Content starts

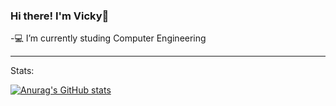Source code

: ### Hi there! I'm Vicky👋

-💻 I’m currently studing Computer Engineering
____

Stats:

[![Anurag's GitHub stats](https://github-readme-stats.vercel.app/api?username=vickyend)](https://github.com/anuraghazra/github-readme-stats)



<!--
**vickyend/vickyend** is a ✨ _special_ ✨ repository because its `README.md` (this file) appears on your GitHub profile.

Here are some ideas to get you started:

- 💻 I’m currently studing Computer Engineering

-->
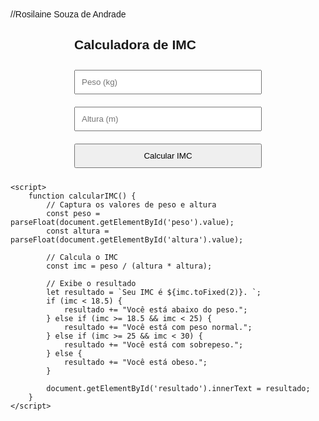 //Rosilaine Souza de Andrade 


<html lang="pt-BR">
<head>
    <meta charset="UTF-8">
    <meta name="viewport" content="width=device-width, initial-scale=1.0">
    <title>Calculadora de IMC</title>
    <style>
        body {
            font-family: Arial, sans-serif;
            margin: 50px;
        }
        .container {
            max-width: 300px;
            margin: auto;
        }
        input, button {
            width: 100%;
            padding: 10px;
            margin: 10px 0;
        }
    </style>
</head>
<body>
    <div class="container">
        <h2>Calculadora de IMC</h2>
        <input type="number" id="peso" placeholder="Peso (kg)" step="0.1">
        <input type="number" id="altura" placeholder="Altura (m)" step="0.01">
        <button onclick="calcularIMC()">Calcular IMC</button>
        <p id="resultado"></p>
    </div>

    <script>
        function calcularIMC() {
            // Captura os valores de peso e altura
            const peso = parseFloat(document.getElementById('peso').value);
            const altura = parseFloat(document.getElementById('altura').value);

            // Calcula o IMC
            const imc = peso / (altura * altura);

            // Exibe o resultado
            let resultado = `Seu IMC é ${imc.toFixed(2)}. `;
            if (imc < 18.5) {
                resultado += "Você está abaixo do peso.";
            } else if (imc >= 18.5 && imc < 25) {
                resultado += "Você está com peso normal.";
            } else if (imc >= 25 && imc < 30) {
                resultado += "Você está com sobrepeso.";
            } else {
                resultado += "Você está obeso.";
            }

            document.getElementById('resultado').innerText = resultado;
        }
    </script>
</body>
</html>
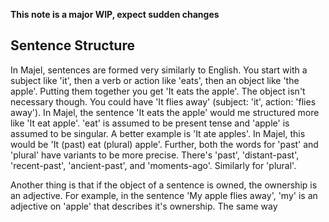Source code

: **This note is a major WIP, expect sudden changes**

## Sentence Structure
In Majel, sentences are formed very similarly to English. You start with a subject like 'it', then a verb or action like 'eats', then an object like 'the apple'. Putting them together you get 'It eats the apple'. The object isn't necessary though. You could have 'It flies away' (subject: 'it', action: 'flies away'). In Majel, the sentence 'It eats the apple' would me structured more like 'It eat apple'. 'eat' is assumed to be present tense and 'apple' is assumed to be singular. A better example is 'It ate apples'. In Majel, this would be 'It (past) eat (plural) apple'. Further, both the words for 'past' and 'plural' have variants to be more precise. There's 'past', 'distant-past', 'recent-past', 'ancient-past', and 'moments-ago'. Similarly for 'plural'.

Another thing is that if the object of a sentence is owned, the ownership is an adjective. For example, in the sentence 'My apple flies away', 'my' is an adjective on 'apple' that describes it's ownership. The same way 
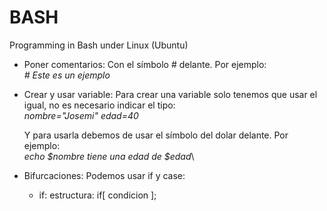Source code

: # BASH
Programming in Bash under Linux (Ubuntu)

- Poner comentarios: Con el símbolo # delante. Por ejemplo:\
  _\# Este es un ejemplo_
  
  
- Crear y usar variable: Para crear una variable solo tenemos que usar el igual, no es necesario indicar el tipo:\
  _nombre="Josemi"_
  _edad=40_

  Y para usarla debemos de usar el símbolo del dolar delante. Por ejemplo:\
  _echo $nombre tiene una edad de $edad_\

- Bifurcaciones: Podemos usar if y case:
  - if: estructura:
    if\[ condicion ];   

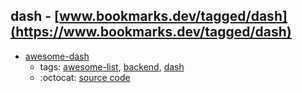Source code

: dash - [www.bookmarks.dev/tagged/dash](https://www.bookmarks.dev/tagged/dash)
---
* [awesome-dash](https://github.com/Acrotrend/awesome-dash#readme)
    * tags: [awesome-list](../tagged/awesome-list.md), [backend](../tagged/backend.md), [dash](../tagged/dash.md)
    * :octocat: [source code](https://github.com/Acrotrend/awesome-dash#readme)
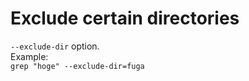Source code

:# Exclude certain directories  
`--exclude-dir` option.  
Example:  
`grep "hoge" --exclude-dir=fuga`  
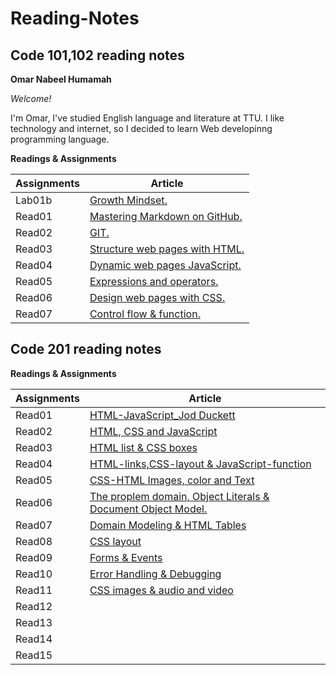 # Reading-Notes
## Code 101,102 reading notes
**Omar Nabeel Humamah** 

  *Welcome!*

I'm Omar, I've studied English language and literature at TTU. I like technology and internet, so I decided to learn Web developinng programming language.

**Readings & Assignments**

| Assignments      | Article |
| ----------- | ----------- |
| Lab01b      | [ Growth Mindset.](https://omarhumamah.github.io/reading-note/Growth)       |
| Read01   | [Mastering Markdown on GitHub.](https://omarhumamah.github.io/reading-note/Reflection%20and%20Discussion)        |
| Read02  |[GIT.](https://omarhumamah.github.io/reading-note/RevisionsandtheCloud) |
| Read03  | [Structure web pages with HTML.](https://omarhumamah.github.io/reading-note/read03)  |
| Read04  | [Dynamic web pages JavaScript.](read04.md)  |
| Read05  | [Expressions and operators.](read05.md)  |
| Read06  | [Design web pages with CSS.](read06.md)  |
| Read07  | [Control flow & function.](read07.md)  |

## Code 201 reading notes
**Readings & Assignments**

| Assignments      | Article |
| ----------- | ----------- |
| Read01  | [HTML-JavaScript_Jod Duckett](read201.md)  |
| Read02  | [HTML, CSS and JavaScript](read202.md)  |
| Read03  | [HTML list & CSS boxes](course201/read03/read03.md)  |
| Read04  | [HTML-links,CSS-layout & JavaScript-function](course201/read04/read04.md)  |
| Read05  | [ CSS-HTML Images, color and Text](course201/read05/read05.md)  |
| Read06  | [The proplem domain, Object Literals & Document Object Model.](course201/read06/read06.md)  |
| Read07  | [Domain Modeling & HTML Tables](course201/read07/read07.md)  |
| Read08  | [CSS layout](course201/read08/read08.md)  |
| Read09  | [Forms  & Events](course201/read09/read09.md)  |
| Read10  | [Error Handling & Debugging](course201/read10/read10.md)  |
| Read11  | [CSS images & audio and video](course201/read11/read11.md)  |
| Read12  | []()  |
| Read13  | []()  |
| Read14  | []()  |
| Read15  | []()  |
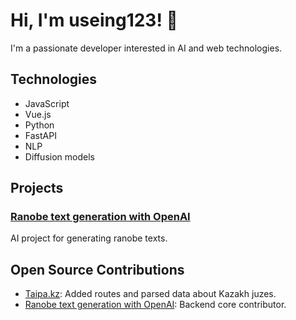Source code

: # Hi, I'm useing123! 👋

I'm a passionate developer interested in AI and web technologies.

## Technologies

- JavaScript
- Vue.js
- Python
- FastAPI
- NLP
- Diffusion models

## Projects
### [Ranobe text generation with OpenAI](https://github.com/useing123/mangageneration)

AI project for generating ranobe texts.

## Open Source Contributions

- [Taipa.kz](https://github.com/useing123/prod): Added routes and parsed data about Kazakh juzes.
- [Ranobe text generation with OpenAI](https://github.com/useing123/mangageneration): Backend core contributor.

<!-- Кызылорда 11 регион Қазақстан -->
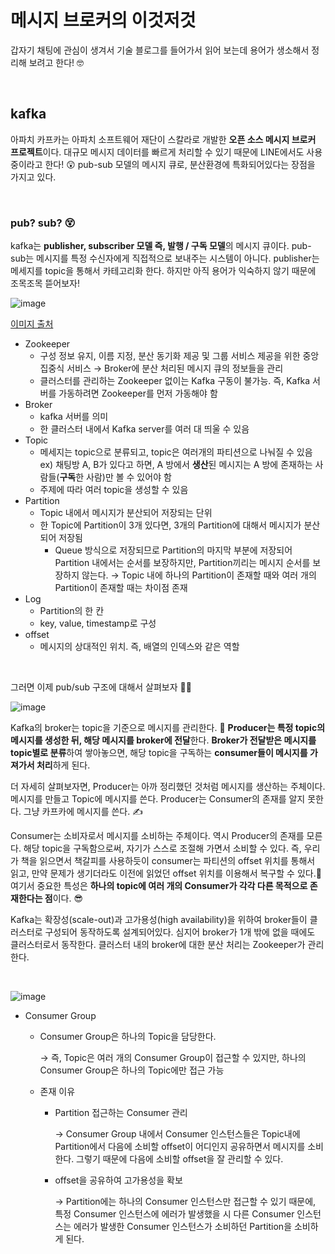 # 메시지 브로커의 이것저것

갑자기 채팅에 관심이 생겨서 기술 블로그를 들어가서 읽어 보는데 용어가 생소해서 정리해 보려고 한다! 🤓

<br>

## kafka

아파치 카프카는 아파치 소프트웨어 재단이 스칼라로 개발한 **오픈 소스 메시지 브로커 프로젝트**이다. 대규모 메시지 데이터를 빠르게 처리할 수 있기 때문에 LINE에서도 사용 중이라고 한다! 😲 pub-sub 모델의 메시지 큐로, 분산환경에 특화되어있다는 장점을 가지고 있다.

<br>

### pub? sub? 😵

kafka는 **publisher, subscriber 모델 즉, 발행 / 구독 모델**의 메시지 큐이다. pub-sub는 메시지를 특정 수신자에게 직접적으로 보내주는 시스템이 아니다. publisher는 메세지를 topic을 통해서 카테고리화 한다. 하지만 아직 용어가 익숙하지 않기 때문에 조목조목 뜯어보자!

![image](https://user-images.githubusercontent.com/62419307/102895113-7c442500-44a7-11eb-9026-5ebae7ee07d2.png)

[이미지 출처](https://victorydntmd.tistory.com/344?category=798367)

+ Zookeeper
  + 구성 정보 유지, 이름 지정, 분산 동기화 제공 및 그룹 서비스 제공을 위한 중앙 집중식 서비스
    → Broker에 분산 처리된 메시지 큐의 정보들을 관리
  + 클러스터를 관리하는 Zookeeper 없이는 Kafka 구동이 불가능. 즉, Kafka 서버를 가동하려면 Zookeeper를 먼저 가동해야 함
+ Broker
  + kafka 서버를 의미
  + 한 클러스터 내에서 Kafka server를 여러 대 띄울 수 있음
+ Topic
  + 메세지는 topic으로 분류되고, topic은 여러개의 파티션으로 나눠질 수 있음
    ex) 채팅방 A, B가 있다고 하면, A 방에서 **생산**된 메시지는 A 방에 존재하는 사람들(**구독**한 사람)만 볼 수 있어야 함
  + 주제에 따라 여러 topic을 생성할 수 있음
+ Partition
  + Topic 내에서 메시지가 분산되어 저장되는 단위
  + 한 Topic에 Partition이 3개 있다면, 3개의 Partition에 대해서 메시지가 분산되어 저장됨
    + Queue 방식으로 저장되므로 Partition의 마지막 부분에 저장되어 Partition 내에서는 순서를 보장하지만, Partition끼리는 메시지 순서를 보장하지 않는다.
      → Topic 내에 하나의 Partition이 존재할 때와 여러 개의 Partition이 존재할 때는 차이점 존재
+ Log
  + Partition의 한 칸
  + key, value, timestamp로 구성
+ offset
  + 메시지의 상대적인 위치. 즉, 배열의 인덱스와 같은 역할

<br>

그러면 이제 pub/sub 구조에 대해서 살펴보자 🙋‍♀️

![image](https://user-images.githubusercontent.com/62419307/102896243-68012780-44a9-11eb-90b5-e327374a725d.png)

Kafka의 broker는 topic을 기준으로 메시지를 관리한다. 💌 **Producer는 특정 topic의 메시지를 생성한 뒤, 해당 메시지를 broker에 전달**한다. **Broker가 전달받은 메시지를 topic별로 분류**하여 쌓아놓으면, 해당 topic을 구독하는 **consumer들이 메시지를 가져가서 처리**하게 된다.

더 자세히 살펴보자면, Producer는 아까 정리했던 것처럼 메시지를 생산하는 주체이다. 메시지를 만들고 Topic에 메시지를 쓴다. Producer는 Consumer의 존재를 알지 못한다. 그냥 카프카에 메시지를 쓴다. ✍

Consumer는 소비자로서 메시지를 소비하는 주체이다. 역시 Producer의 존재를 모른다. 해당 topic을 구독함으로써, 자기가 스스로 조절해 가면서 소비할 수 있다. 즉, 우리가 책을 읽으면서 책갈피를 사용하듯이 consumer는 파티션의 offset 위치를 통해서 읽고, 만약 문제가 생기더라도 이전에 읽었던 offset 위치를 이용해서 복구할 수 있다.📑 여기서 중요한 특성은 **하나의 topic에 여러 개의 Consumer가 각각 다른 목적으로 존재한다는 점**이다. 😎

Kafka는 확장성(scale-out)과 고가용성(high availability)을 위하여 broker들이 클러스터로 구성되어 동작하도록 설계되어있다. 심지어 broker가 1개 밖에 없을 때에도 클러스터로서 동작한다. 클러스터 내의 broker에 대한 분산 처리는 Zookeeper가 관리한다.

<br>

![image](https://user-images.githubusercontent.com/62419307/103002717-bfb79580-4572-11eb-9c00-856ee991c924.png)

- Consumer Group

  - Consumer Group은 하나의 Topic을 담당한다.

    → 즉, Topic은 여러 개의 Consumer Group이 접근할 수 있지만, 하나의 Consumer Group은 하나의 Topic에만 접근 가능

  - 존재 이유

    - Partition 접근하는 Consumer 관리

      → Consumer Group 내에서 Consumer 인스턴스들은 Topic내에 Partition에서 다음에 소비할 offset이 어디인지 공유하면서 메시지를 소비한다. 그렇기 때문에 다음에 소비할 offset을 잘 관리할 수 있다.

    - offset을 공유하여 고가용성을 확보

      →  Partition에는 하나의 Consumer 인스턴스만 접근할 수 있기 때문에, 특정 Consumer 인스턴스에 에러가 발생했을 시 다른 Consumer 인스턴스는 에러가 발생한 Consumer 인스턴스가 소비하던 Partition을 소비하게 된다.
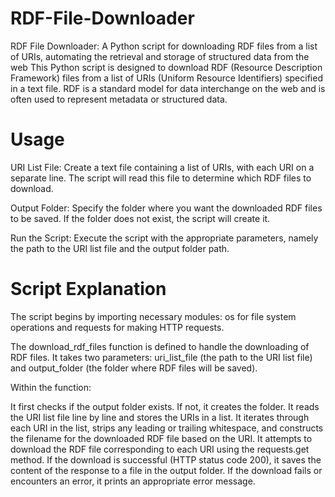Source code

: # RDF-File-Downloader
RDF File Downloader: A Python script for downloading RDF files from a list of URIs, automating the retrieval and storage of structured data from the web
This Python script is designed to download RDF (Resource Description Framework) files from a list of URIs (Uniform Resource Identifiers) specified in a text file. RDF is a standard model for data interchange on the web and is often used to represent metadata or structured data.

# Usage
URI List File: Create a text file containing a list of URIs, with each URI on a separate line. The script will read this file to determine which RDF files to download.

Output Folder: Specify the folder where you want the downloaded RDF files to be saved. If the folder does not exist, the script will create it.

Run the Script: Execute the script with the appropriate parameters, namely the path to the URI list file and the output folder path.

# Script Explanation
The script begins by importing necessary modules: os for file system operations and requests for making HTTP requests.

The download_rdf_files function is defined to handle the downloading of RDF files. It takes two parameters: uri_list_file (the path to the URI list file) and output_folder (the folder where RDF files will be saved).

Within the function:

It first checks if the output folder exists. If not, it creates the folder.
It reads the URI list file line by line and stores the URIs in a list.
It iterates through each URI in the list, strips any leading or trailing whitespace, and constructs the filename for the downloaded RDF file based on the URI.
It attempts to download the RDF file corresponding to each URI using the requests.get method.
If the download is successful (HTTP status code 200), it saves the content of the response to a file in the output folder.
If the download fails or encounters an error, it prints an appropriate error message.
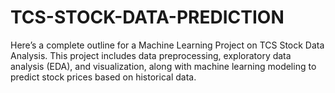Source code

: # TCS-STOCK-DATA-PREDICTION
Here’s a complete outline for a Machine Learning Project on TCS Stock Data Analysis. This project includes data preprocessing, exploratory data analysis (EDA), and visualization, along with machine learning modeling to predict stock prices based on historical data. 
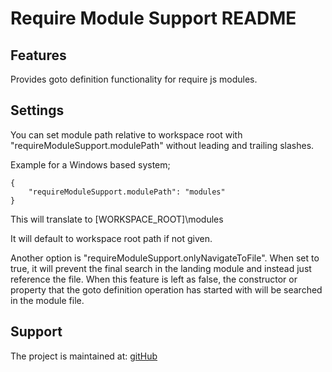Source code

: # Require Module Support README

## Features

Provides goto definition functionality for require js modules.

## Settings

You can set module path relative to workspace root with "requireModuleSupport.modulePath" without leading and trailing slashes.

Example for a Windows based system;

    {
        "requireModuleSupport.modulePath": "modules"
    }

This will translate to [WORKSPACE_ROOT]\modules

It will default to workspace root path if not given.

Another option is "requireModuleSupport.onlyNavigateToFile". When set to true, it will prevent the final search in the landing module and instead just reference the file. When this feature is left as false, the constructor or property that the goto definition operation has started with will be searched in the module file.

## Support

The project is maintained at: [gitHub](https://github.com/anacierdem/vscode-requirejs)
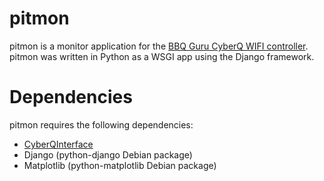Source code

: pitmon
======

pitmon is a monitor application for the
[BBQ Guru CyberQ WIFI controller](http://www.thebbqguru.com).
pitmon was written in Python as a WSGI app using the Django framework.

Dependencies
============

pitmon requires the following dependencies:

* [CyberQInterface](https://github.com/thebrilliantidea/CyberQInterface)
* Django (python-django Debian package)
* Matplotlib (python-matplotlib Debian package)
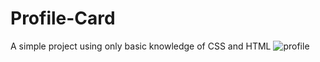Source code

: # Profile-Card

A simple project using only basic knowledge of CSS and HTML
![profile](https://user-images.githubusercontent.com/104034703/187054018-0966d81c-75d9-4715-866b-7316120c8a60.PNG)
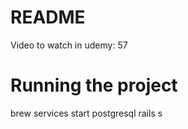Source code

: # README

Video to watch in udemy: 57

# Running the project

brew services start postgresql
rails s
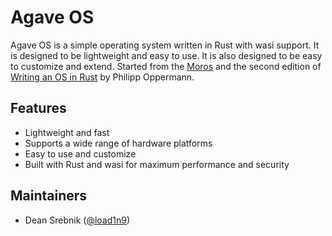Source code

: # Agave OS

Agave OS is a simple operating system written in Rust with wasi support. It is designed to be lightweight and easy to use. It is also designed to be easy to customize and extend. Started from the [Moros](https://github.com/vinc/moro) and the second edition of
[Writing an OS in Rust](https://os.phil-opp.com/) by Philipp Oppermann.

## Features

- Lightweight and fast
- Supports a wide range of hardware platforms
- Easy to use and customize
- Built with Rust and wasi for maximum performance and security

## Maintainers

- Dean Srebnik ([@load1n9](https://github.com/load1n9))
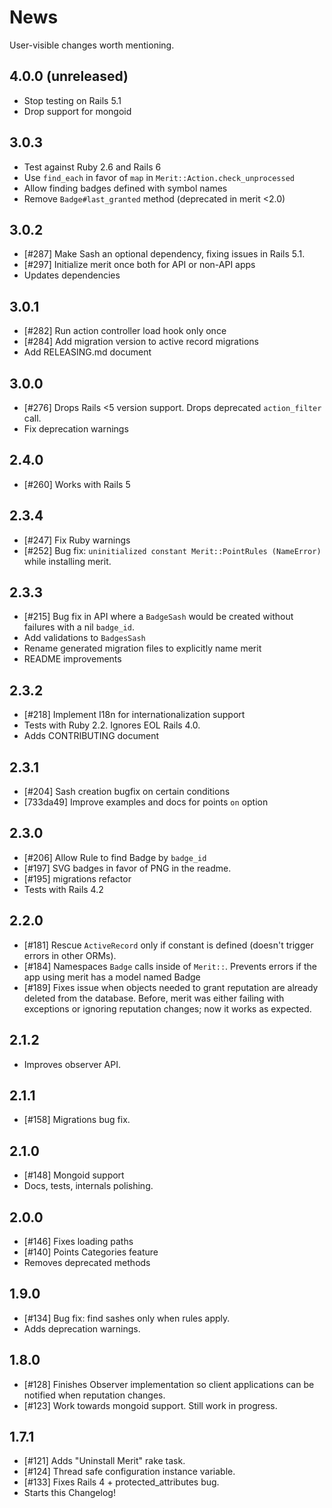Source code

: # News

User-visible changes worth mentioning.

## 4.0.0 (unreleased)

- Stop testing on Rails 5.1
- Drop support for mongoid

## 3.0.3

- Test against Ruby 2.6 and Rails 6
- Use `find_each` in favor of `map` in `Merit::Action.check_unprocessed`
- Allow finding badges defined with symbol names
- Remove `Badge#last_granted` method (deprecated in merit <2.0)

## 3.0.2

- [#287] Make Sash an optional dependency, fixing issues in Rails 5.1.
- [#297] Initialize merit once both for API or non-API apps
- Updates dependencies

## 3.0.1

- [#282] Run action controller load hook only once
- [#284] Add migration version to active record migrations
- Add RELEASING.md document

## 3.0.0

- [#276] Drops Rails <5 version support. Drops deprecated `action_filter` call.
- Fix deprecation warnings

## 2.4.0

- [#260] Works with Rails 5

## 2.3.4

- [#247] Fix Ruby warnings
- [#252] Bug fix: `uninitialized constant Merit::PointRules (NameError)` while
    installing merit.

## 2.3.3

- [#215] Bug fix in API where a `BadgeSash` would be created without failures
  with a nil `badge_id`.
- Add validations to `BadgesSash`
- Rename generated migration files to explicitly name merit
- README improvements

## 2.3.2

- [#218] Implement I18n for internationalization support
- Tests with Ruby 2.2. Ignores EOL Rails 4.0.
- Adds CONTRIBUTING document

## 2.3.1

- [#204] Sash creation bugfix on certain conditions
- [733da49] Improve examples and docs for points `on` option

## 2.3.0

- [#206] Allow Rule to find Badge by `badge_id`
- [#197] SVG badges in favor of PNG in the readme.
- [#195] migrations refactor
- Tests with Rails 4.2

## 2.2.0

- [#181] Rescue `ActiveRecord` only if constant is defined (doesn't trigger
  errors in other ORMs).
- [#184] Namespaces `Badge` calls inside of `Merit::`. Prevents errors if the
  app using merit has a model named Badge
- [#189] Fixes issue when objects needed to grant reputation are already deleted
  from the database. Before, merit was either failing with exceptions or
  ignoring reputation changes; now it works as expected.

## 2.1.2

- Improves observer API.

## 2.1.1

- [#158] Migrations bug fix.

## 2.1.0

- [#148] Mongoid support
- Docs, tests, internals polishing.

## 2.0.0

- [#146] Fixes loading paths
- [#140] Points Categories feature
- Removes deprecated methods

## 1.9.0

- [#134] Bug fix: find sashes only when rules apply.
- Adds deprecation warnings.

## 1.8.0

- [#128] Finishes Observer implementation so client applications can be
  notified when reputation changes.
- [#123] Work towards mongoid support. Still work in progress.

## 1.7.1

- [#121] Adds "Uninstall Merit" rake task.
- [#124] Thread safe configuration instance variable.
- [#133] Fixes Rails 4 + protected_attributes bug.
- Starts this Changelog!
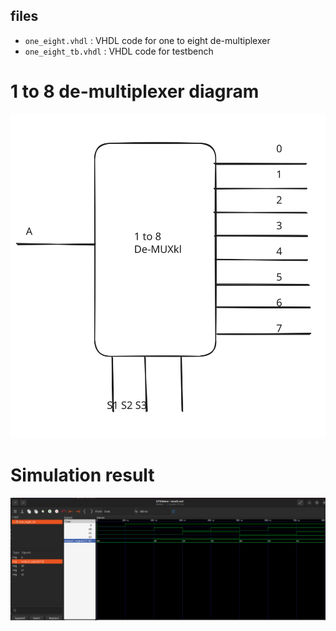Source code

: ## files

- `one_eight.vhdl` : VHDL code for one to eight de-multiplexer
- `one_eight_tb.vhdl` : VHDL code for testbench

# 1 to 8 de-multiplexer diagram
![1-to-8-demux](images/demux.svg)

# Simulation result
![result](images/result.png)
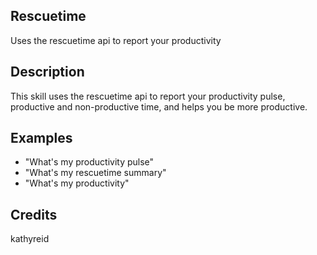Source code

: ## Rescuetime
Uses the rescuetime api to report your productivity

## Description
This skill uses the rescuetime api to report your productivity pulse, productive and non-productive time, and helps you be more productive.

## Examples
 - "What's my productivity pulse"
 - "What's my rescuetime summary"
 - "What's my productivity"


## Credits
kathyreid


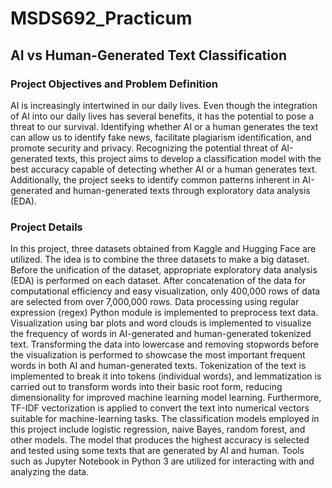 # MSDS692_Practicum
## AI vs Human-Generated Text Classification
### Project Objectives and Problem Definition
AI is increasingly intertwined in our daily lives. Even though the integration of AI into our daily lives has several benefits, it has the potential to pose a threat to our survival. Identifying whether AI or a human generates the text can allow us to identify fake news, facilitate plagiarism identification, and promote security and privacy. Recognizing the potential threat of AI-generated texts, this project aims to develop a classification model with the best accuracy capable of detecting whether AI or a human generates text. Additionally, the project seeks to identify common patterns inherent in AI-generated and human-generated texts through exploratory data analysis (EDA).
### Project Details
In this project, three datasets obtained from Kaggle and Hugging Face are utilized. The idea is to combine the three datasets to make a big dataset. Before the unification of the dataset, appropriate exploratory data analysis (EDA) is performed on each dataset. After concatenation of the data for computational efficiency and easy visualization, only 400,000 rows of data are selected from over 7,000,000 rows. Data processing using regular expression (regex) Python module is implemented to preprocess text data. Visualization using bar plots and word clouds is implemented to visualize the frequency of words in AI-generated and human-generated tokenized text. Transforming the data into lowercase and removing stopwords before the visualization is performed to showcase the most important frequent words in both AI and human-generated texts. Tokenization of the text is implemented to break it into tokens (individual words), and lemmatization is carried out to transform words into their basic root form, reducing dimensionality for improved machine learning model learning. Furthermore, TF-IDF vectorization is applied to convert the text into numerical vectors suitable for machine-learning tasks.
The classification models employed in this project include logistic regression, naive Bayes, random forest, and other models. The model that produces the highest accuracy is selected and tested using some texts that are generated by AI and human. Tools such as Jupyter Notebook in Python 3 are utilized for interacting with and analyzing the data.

Content ends

→ **Description of the task**
Among the lines of the material, find those holding the word "width" and return them.

→ **Answer space**
    <meta name="viewport" content="width=device-width, initial-scale=1.0">
            max-width: 300px;
            width: 100%;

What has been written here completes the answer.